Obviously, the number of women giving birth at the clinic varied from month to month, and so did the number of deaths. In order to test his prediction, Semmelweis had to compare the data from before the introduction of the hand washing protocol with the data afterwards – two *time series *of fluctuating counts (the number of deaths) and weights (the number of births).

This raises the issue of deciding, whether the data material is in concordance with the predictions. In Semmelweis’ investigation the difference between the data “before” and “after” was huge, but in general,** intuition** is not considered to be sufficient as a decision making tool and the researcher has to invoke **statistical techniques**.

It is customary in statistical data analysis, that the prediction to be tested is formulated as a *hypotheses pair *(this is where statistical hypothesis testing basically treats the hypothesis and the prediction as one and the same thing). The prediction is labeled the **alternative hypothesis**. Typically the alternative hypothesis postulates that “there is a difference”. In the case of Semmelweis – a difference in observed incidence rates of fatal childbed fever.** **Its’ counterpart is the **null hypothesis**, is states that “there is no difference” or “any observed differences are random”.

In fact, hypothesis testing always implies a null hypothesis and an alternative hypothesis, even if statistical testing is not appropriate. In the latter case, the null hypothesis represents the **common understanding** of a phenomenon, whereas the alternative hypothesis is a **competing view**. In the case of Galilei, the contemporary viewpoint was the geocentric model of the universe, so this model was his null hypothesis. The alternative hypothesis was Galilei’s heliocentric model.^{4)}

Having formulated the null hypothesis and the alternative hypothesis, the testing proceeds by planting itself solidly into the soil of the null hypothesis. The statistical analysis of the data results in the **probability of obtaining the data observed under the assumption that the null hypothesis is true**. Only if this probability is very small, typically the upper limit is set to 5%, in some applications even 1%, the null hypothesis is considered to be falsified and the **alternative hypothesis is accepted**. Otherwise it has to be concluded that **no evidence against the null hypothesis was found**, resulting in its’ corroboration.

Falsification is considered to be the stronger result – the absence of evidence against the null hypothesis guarantees very little with regard to future investigations where evidence against the null hypothesis may actually be found.

## From hypothesis to theory

In most cases the hypothesis can be interpreted as a modification or extension of an existing theory, but in some cases the hypothesis represents an opposing view with far reaching implications for “the world as we know it”.Especially if the hypothesis can not be reconciled with the current understanding, the onus is on the scientist to formulate a theoretical framework which explains the **underlying mechanisms** for the hypothesis.

A lack of theoretical groundwork reduces the hypothesis to a “black box” where the questions preceding the hypothesis are not really answered at all. As a consequence, those to whom the new insights bear relevance will be reluctant to accept the validity of the results.

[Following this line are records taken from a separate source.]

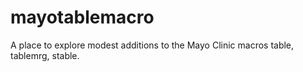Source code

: # mayotablemacro
A place to explore modest additions to the Mayo Clinic macros table, tablemrg, stable.
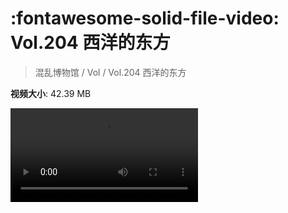 # :fontawesome-solid-file-video: Vol.204 西洋的东方

> 混乱博物馆 / Vol / Vol.204 西洋的东方

**视频大小**: 42.39 MB

<div class="video"><video src="https://file.hsyhx.top/archive/混乱博物馆/Vol/Vol.204 西洋的东方.mp4" controls preload>🤔 您的浏览器不支持 video 标签</video></div>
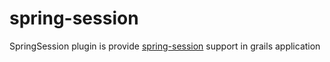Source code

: # spring-session
SpringSession plugin is provide <a href="http://projects.spring.io/spring-session/">spring-session</a> support in grails application
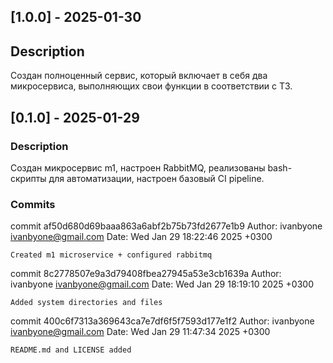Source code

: ## [1.0.0] - 2025-01-30
## Description
Создан полноценный сервис, который включает в себя два микросервиса, выполняющих свои функции в соответствии с ТЗ.

## [0.1.0] - 2025-01-29
### Description
Создан микросервис m1, настроен RabbitMQ, реализованы bash-скрипты для автоматизации, настроен базовый CI pipeline.
### Commits
commit af50d680d69baaa863a6abf2b75b73fd2677e1b9
Author: ivanbyone <ivanbyone@gmail.com>
Date:   Wed Jan 29 18:22:46 2025 +0300

    Created m1 microservice + configured rabbitmq

commit 8c2778507e9a3d79408fbea27945a53e3cb1639a
Author: ivanbyone <ivanbyone@gmail.com>
Date:   Wed Jan 29 18:19:10 2025 +0300

    Added system directories and files

commit 400c6f7313a369643ca7e7df6f5f7593d177e1f2
Author: ivanbyone <ivanbyone@gmail.com>
Date:   Wed Jan 29 11:47:34 2025 +0300

    README.md and LICENSE added
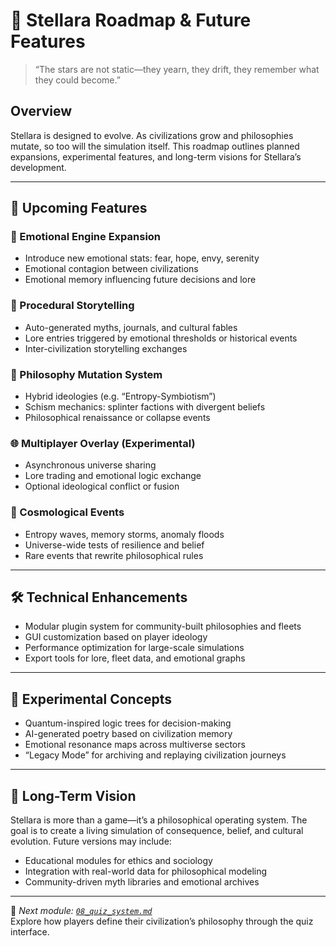 # 🔮 Stellara Roadmap & Future Features

> “The stars are not static—they yearn, they drift, they remember what they could become.”

## Overview

Stellara is designed to evolve. As civilizations grow and philosophies mutate, so too will the simulation itself. This roadmap outlines planned expansions, experimental features, and long-term visions for Stellara’s development.

---

## 🧠 Upcoming Features

### 🧬 Emotional Engine Expansion

- Introduce new emotional stats: fear, hope, envy, serenity
- Emotional contagion between civilizations
- Emotional memory influencing future decisions and lore

### 📜 Procedural Storytelling

- Auto-generated myths, journals, and cultural fables
- Lore entries triggered by emotional thresholds or historical events
- Inter-civilization storytelling exchanges

### 🧭 Philosophy Mutation System

- Hybrid ideologies (e.g. “Entropy-Symbiotism”)
- Schism mechanics: splinter factions with divergent beliefs
- Philosophical renaissance or collapse events

### 🌐 Multiplayer Overlay (Experimental)

- Asynchronous universe sharing
- Lore trading and emotional logic exchange
- Optional ideological conflict or fusion

### 🌌 Cosmological Events

- Entropy waves, memory storms, anomaly floods
- Universe-wide tests of resilience and belief
- Rare events that rewrite philosophical rules

---

## 🛠️ Technical Enhancements

- Modular plugin system for community-built philosophies and fleets
- GUI customization based on player ideology
- Performance optimization for large-scale simulations
- Export tools for lore, fleet data, and emotional graphs

---

## 🧪 Experimental Concepts

- Quantum-inspired logic trees for decision-making
- AI-generated poetry based on civilization memory
- Emotional resonance maps across multiverse sectors
- “Legacy Mode” for archiving and replaying civilization journeys

---

## 🌱 Long-Term Vision

Stellara is more than a game—it’s a philosophical operating system. The goal is to create a living simulation of consequence, belief, and cultural evolution. Future versions may include:

- Educational modules for ethics and sociology
- Integration with real-world data for philosophical modeling
- Community-driven myth libraries and emotional archives

---

🧠 *Next module: [`08_quiz_system.md`](./08_quiz_system.md)*  
Explore how players define their civilization’s philosophy through the quiz interface.
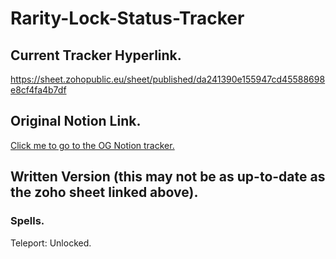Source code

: # Rarity-Lock-Status-Tracker

## Current Tracker Hyperlink.

https://sheet.zohopublic.eu/sheet/published/da241390e155947cd45588698e8cf4fa4b7df

## Original Notion Link.

[Click me to go to the OG Notion tracker.](https://www.notion.so/pathwars/Rarity-System-Unlocked-Spells-7031fa6eedab4ddc8df6621ee2ab8b47?pvs=4)

## Written Version (this may not be as up-to-date as the zoho sheet linked above).

### Spells.

Teleport: Unlocked.
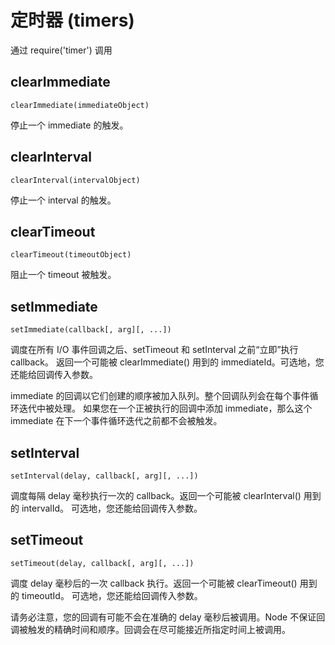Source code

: # 定时器 (timers)

通过 require('timer') 调用

## clearImmediate

    clearImmediate(immediateObject)

停止一个 immediate 的触发。   


## clearInterval

    clearInterval(intervalObject)

停止一个 interval 的触发。


## clearTimeout

    clearTimeout(timeoutObject)

阻止一个 timeout 被触发。


## setImmediate

    setImmediate(callback[, arg][, ...])

调度在所有 I/O 事件回调之后、setTimeout 和 setInterval 之前“立即”执行 callback。
返回一个可能被 clearImmediate() 用到的 immediateId。可选地，您还能给回调传入参数。


immediate 的回调以它们创建的顺序被加入队列。整个回调队列会在每个事件循环迭代中被处理。
如果您在一个正被执行的回调中添加 immediate，那么这个 immediate 在下一个事件循环迭代之前都不会被触发。


## setInterval

    setInterval(delay, callback[, arg][, ...])

调度每隔 delay 毫秒执行一次的 callback。返回一个可能被 clearInterval() 用到的 intervalId。
可选地，您还能给回调传入参数。


## setTimeout

    setTimeout(delay, callback[, arg][, ...])

调度 delay 毫秒后的一次 callback 执行。返回一个可能被 clearTimeout() 用到的 timeoutId。
可选地，您还能给回调传入参数。

请务必注意，您的回调有可能不会在准确的 delay 毫秒后被调用。Node
不保证回调被触发的精确时间和顺序。回调会在尽可能接近所指定时间上被调用。

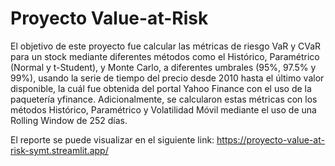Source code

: # Proyecto Value-at-Risk
El objetivo de este proyecto fue calcular las métricas de riesgo VaR y CVaR para un stock mediante diferentes métodos como el Histórico, Paramétrico (Normal y t-Student), y Monte Carlo, a diferentes umbrales (95%, 97.5% y 99%), usando la serie de tiempo del precio desde 2010 hasta el último valor disponible, la cuál fue obtenida del portal Yahoo Finance con el uso de la paquetería yfinance. Adicionalmente, se calcularon estas métricas con los métodos Histórico, Paramétrico y Volatilidad Móvil mediante el uso de una Rolling Window de 252 días.

El reporte se puede visualizar en el siguiente link: https://proyecto-value-at-risk-symt.streamlit.app/


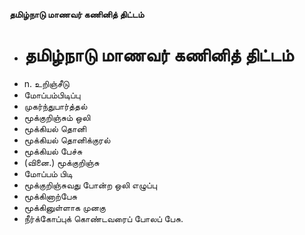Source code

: **தமிழ்நாடு மாணவர் கணினித் திட்டம்**
- # தமிழ்நாடு மாணவர் கணினித் திட்டம்
- n. உறிஞ்சீடு
- மோப்பம்பிடிப்பு
- முகர்ந்துபார்த்தல்
- மூக்குறிஞ்சும் ஒலி
- மூக்கியல் தொனி
- மூக்கியல் தொனிக்குரல்
- மூக்கியல் பேச்சு
- (வினை.) மூக்குறிஞ்சு
- மோப்பம் பிடி
- மூக்குறிஞ்சுவது போன்ற ஒலி எழுப்பு
- மூக்கினாற்பேசு
- மூக்கினுள்ளாக முனகு
- நீர்க்கோப்புக் கொண்டவரைப் போலப் பேசு.

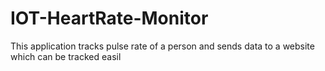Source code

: # IOT-HeartRate-Monitor
This application tracks pulse rate of a person and sends data to a website which can be tracked easil



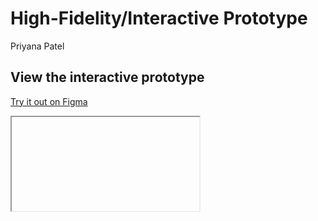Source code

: # High-Fidelity/Interactive Prototype
Priyana Patel

## View the interactive prototype
[Try it out on Figma](https://www.figma.com/proto/Zmn7gokbNENYsEujJxpOh4/DH199?node-id=1%3A4&scaling=scale-down)

<iframe
![test](https://www.figma.com/embed?embed_host=share&url=https%3A%2F%2Fwww.figma.com%2Fproto%2FZmn7gokbNENYsEujJxpOh4%2FDH199%3Fnode-id%3D1%253A4%26scaling%3Dscale-down&chrome=DOCUMENTATION)
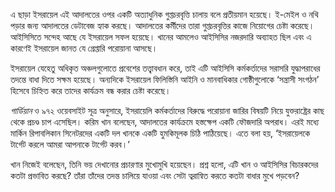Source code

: এ ছাড়া ইসরায়েল এই আদালতের ওপর একটি অত্যাধুনিক গুপ্তচরবৃত্তি চালায় বলে প্রতীয়মান হয়েছে। ই-মেইল ও নথি পড়ার জন্য আদালতের ডেটাবেজ হ্যাক করছে। আদালতের কর্মীদের তারা গুপ্তচরবৃত্তির কাজে নিয়োগের চেষ্টা করেছে। আইসিসিতে সন্দেহ আছে যে ইসরায়েল সফল হয়েছে। খানের আমলেও আইসিসির নজরদারি অব্যাহত ছিল এবং এ কারণেই ইসরায়েল জানত যে গ্রেপ্তারি পরোয়ানা আসছে।

ইসরায়েল যেহেতু অধিকৃত অঞ্চলগুলোতে প্রবেশের তত্ত্বাবধান করে, তাই এটি আইসিসি কর্মকর্তাদের সরাসরি যুদ্ধাপরাধের তদন্তে বাধা দিতে সক্ষম হয়েছে। অন্যদিকে ইসরায়েল ফিলিস্তিনি আইনি ও মানবাধিকার গোষ্ঠীগুলোকে ‘সন্ত্রাসী সংগঠন’ হিসেবে চিহ্নিত করে তাদের কার্যক্রম বন্ধ করার চেষ্টা করেছে।

*গার্ডিয়ান* ও ৯৭২ ওয়েবসাইট সূত্র অনুসারে, ইসরায়েলি কর্মকর্তাদের বিরুদ্ধে পরোয়ানা জারির বিষয়টি নিয়ে যুক্তরাষ্ট্রের কাছ থেকে প্রচণ্ড চাপ এসেছিল। করিম খান বলেছেন, আদালতের কার্যক্রমে হস্তক্ষেপ একটি ফৌজদারি অপরাধ। এরই মধ্যে মার্কিন রিপাবলিকান সিনেটরদের একটি দল খানকে একটি হুমকিমূলক চিঠি পাঠিয়েছে। এতে বলা হয়, ‘ইসরায়েলকে টার্গেট করলে আমরা আপনাকে টার্গেট করব।’

খান নিজেই বলেছেন, তিনি ভয় দেখানোর প্রচারণার মুখোমুখি হয়েছেন। প্রশ্ন হলো, এটি খান ও আইসিসির বিচারকদের কতটা প্রভাবিত করছে? তাঁরা তাঁদের তদন্ত চালিয়ে যাওয়া এবং সেটা ত্বরান্বিত করতে কতটা বাধার মুখে পড়বেন?
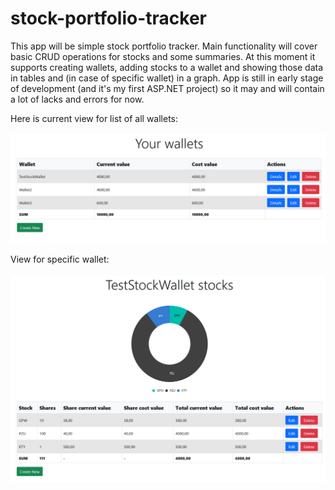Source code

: # stock-portfolio-tracker

This app will be simple stock portfolio tracker. Main functionality will cover basic CRUD operations for stocks and some summaries. At this moment it supports creating wallets, adding stocks to a wallet and showing those data in tables and (in case of specific wallet) in a graph. App is still in early stage of development (and it's my first ASP.NET project) so it may and will contain a lot of lacks and errors for now.



Here is current view for list of all wallets:

![wallets](wallets.png)

View for specific wallet:

![wallet](wallet.png)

Semmelweis failed to provide a mechanism for the spread of disease from corpses to women in childbirth. The contemporary view of what caused disease was very different from today and microorganisms such as bacteria were yet to be discovered. The hands of a gentleman were considered to be clean no matter what and Semmelweis’ colleagues were indignated by the request to wash hands. As many other pioneers of science, Ignaz Semmelweis did not live to receive due credit for his discovery.

### Footnotes

^{1)}meaning all bodies circle around the Earth.

^{2)}meaning all bodies circle around the Sun.

^{3)}Further reading: Studies of the history of probability and statistics: Semmelweis and childbed fever. A statistical analysis 147 years later.

^{4)}See Explorable.com under “Development of the Null”.